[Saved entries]
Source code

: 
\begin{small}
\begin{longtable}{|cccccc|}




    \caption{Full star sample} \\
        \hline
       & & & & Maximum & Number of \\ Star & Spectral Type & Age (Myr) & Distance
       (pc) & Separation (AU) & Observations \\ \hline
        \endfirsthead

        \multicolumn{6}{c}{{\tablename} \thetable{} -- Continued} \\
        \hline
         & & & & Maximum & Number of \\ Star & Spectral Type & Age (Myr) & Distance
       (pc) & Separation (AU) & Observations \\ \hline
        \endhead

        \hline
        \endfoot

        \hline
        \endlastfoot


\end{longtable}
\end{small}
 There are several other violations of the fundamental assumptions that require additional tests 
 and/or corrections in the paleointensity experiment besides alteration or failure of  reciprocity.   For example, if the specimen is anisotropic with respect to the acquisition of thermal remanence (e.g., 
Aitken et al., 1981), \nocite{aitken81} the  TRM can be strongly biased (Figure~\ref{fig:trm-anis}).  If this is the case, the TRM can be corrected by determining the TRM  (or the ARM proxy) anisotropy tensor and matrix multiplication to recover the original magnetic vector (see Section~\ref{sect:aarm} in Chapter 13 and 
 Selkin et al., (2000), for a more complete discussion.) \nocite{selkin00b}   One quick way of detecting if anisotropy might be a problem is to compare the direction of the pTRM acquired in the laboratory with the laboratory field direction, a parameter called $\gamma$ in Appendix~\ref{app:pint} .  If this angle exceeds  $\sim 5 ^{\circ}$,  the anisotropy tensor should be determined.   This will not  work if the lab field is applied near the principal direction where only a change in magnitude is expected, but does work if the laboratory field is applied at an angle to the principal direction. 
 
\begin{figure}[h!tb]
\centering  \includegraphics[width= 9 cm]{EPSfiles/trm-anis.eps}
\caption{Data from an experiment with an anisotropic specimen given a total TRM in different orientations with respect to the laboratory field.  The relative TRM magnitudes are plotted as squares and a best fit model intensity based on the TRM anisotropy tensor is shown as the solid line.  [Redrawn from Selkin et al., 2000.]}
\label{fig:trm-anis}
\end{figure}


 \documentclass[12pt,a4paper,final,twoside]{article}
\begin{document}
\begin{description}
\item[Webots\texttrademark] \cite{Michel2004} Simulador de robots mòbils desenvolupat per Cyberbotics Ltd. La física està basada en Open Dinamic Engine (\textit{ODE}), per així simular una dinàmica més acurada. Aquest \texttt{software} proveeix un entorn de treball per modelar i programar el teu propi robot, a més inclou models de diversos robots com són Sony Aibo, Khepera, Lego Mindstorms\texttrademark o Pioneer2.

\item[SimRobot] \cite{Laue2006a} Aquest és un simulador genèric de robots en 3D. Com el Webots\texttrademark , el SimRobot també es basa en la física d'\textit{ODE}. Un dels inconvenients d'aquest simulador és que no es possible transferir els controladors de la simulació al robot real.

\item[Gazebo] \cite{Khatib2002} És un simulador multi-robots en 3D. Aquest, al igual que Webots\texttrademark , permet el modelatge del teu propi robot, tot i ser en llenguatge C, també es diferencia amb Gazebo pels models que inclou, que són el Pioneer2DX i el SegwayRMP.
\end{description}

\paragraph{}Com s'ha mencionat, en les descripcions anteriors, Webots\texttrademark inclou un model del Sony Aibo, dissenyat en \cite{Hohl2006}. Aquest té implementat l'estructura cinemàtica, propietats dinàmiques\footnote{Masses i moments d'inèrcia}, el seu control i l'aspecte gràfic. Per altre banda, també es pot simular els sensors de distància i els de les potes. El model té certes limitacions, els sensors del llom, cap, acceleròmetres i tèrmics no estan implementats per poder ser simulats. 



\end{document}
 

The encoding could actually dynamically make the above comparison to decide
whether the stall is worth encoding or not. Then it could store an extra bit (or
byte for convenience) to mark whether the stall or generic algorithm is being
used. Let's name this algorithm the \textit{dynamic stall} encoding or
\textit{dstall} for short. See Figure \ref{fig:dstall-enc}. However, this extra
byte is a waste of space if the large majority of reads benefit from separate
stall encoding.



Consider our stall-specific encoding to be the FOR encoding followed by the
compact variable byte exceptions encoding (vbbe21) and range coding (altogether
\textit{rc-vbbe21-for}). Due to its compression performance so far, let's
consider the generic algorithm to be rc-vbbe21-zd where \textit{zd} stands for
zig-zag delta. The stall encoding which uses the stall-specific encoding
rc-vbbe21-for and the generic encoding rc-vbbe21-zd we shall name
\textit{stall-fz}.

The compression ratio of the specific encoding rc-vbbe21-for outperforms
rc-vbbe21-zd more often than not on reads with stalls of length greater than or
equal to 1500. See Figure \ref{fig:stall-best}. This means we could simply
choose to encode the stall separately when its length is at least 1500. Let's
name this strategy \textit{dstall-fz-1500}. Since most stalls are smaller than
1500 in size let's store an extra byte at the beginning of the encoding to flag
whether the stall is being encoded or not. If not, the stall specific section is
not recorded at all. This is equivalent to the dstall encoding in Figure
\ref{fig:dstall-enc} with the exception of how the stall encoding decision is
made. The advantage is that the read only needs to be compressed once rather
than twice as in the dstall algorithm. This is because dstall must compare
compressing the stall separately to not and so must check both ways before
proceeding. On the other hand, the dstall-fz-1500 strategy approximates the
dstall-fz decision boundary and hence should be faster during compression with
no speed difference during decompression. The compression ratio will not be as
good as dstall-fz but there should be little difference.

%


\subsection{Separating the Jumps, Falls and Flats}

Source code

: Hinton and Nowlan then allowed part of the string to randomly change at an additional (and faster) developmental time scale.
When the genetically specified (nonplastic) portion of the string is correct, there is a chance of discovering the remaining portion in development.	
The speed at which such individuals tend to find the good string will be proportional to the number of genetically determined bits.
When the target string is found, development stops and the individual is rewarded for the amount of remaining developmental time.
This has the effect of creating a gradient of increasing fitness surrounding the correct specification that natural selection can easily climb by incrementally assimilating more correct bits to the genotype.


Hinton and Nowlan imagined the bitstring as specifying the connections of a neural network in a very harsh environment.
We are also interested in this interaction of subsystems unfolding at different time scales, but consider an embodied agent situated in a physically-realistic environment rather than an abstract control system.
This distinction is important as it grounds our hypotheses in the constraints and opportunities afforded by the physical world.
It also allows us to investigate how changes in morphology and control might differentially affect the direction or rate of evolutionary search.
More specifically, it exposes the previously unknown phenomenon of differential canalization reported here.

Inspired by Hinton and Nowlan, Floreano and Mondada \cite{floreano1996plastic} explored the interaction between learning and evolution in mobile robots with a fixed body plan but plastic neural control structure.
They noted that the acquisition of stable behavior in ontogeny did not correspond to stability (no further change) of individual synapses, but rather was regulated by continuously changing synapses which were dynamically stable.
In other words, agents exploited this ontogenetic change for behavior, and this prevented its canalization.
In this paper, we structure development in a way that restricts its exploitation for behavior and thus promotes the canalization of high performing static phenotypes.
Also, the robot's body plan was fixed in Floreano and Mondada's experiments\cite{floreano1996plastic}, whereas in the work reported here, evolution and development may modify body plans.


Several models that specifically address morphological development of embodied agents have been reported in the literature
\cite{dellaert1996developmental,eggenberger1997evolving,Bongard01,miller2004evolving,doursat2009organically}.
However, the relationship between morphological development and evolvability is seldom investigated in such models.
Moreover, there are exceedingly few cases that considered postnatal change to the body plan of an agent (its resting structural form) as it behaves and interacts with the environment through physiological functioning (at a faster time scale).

TASK PROMPT: Your task is to reproduce the entries exactly, starting at the first line and ending with the line containing "There are several".

SOLVED EXERCISE:
Source code

: 
\begin{small}
\begin{longtable}{|cccccc|}




    \caption{Full star sample} \\
        \hline
       & & & & Maximum & Number of \\ Star & Spectral Type & Age (Myr) & Distance
       (pc) & Separation (AU) & Observations \\ \hline
        \endfirsthead

        \multicolumn{6}{c}{{\tablename} \thetable{} -- Continued} \\
        \hline
         & & & & Maximum & Number of \\ Star & Spectral Type & Age (Myr) & Distance
       (pc) & Separation (AU) & Observations \\ \hline
        \endhead

        \hline
        \endfoot

        \hline
        \endlastfoot


\end{longtable}
\end{small}
 There are several other violations of the fundamental assumptions that require additional tests 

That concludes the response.